§ **The input**
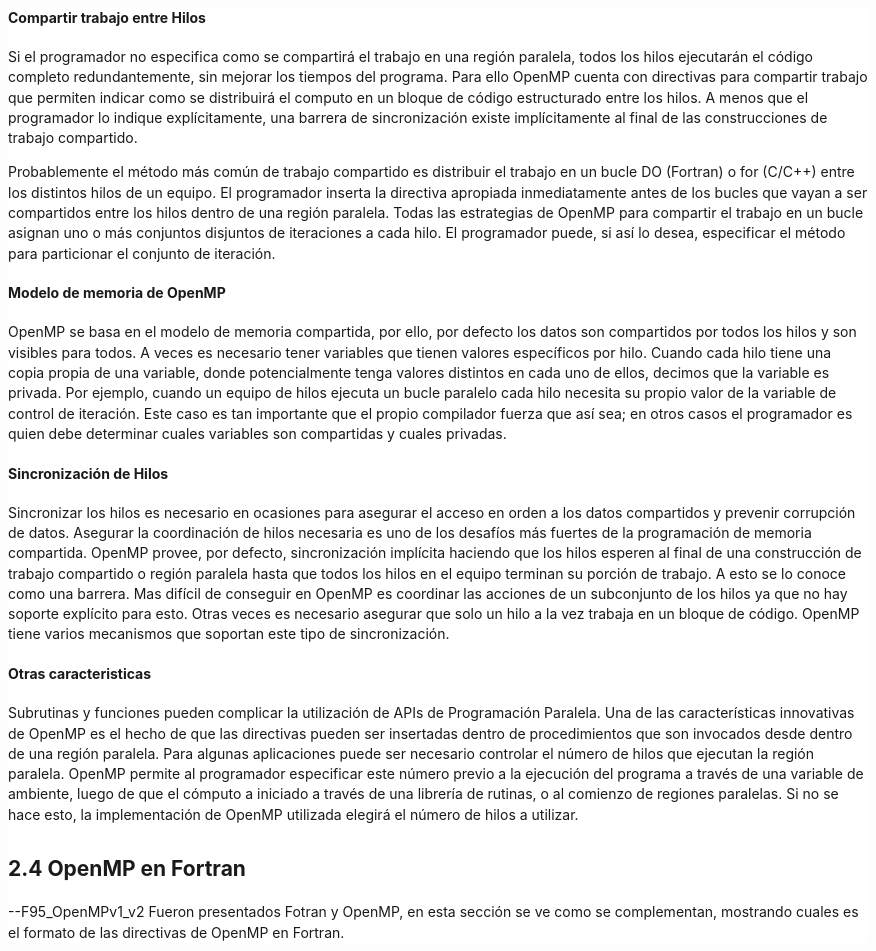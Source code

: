 #### Compartir trabajo entre Hilos
Si el programador no especifica como se compartirá el trabajo en una región paralela, todos los hilos ejecutarán el código completo redundantemente, sin mejorar los tiempos del programa. Para ello OpenMP cuenta con directivas para compartir trabajo que permiten indicar como se distribuirá el computo en un bloque de código estructurado entre los hilos. A menos que el programador lo indique explícitamente, una barrera de sincronización existe implícitamente al final de las construcciones de trabajo compartido.

Probablemente el método más común de trabajo compartido es distribuir el trabajo en un bucle DO (Fortran) o for (C/C++) entre los distintos hilos de un equipo. El programador inserta la directiva apropiada inmediatamente antes de los bucles que vayan a ser compartidos entre los hilos dentro de una región paralela.
Todas las estrategias de OpenMP para compartir el trabajo en un bucle asignan uno o más conjuntos disjuntos de iteraciones a cada hilo. El programador puede, si así lo desea, especificar el método para particionar el conjunto de iteración.

#### Modelo de memoria de OpenMP
OpenMP se basa en el modelo de memoria compartida, por ello, por defecto los datos son compartidos por todos los hilos y son visibles para todos. A veces es necesario tener variables que tienen valores específicos por hilo. Cuando cada hilo tiene una copia propia de una variable, donde potencialmente tenga valores distintos en cada uno de ellos, decimos que la variable es privada. Por ejemplo, cuando un equipo de hilos ejecuta un bucle paralelo  cada hilo necesita su propio valor de la variable de control de iteración. Este caso es tan importante que el propio compilador fuerza que así sea; en otros casos el programador es quien debe determinar cuales variables son compartidas y cuales privadas.

#### Sincronización de Hilos
Sincronizar los hilos es necesario en ocasiones para asegurar el acceso en orden a los datos compartidos y prevenir corrupción de datos. Asegurar la coordinación de hilos necesaria es uno de los desafíos más fuertes de la programación de memoria compartida. OpenMP provee, por defecto, sincronización implícita haciendo que los hilos esperen al final de una construcción de trabajo compartido o región paralela hasta que todos los hilos en el equipo terminan su porción de trabajo. A esto se lo conoce como una barrera. Mas difícil de conseguir en OpenMP es coordinar las acciones de un subconjunto de los hilos ya que no hay soporte explícito para esto.
Otras veces es necesario asegurar que solo un hilo a la vez trabaja en un bloque de código. OpenMP  tiene varios mecanismos que soportan este tipo de sincronización.

#### Otras caracteristicas
Subrutinas y funciones pueden complicar la utilización de APIs de Programación Paralela. Una de las características innovativas de OpenMP es el hecho de que las directivas pueden ser insertadas dentro de procedimientos que son invocados desde dentro de una región paralela.
Para algunas aplicaciones puede ser necesario controlar el número de hilos que ejecutan la región paralela. OpenMP permite al programador especificar este número previo a la ejecución del programa a través de una variable de ambiente, luego de que el cómputo a iniciado a través de una librería de rutinas, o al comienzo de regiones paralelas. Si no se hace esto, la implementación de OpenMP utilizada elegirá el número de hilos a utilizar.


## 2.4 OpenMP en Fortran
--F95_OpenMPv1_v2
Fueron presentados Fotran y OpenMP, en esta sección se ve como se complementan, mostrando cuales es el formato de las directivas de OpenMP en Fortran.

§ **Work to be completed**
Begin at the top of the material above and output each line exactly, stopping after the line that holds "Si el programador". Leave out pictures.

§ **Task solution**
Source code

: #### Compartir trabajo entre Hilos
Si el programador no especifica como se compartirá el trabajo en una región paralela, todos los hilos ejecutarán el código completo redundantemente, sin mejorar los tiempos del programa. Para ello OpenMP cuenta con directivas para compartir trabajo que permiten indicar como se distribuirá el computo en un bloque de código estructurado entre los hilos. A menos que el programador lo indique explícitamente, una barrera de sincronización existe implícitamente al final de las construcciones de trabajo compartido.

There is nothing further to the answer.